──────── EXERCISE DATA

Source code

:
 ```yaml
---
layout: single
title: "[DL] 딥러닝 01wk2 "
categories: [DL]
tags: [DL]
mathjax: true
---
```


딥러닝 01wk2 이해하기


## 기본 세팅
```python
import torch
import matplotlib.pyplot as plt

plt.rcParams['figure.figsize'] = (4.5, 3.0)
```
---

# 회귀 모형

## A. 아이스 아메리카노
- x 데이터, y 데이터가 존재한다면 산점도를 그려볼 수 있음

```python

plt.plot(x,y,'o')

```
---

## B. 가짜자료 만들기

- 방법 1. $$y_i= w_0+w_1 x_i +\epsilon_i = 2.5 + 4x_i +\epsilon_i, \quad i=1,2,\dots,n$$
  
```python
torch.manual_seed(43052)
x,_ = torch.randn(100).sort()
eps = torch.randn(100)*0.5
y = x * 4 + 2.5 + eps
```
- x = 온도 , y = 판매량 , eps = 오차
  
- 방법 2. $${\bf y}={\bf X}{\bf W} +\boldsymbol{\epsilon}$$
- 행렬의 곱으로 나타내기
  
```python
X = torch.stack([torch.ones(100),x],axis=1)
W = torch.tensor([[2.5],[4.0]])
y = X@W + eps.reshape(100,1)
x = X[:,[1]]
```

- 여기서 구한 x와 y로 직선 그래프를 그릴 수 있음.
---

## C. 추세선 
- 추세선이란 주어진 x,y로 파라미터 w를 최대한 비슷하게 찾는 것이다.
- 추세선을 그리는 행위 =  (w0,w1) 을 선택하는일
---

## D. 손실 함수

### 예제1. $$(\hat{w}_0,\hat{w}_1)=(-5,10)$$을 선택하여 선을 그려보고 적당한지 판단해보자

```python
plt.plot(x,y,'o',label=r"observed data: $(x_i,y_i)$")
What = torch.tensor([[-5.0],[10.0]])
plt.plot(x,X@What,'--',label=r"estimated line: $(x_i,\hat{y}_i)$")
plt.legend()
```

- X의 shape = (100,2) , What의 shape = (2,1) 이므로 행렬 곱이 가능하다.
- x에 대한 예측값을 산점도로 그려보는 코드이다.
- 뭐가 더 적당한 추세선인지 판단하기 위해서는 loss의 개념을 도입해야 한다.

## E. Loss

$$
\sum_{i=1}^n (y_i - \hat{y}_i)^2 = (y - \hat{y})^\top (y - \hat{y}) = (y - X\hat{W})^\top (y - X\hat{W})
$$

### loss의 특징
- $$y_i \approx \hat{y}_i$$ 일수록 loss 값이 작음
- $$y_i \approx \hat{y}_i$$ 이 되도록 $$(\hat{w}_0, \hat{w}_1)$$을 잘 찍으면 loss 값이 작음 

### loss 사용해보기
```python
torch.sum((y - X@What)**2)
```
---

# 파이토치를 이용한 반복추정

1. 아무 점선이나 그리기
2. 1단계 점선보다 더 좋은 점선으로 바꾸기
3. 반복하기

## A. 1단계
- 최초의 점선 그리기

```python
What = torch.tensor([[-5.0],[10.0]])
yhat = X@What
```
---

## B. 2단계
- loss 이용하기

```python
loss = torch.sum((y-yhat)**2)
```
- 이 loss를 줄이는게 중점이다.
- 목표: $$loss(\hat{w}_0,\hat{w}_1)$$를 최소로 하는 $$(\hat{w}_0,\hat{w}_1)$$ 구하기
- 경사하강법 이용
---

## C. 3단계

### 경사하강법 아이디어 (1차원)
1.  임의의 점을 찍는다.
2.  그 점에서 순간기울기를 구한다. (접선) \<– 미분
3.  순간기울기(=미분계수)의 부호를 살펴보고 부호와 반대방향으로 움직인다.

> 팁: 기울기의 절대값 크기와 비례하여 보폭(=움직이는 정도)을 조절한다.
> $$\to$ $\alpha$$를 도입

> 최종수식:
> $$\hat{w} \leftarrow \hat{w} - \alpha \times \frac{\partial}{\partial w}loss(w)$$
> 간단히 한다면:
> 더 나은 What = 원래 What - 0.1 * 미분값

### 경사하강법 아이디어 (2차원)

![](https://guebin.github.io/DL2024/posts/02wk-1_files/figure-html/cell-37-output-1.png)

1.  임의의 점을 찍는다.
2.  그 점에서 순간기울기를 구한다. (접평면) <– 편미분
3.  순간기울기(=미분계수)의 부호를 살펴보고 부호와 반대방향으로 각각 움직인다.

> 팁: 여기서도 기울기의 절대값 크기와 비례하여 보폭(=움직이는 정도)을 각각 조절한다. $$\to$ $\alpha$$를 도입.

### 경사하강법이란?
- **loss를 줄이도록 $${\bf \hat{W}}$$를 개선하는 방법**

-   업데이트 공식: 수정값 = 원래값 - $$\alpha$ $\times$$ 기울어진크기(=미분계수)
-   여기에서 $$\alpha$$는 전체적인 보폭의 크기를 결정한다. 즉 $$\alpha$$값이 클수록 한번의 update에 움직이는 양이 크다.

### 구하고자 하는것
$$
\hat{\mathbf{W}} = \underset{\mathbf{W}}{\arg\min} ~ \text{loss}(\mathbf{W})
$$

────────────────

Work out how many lines in this data contain "순간기울기를". Only that number should be given.

2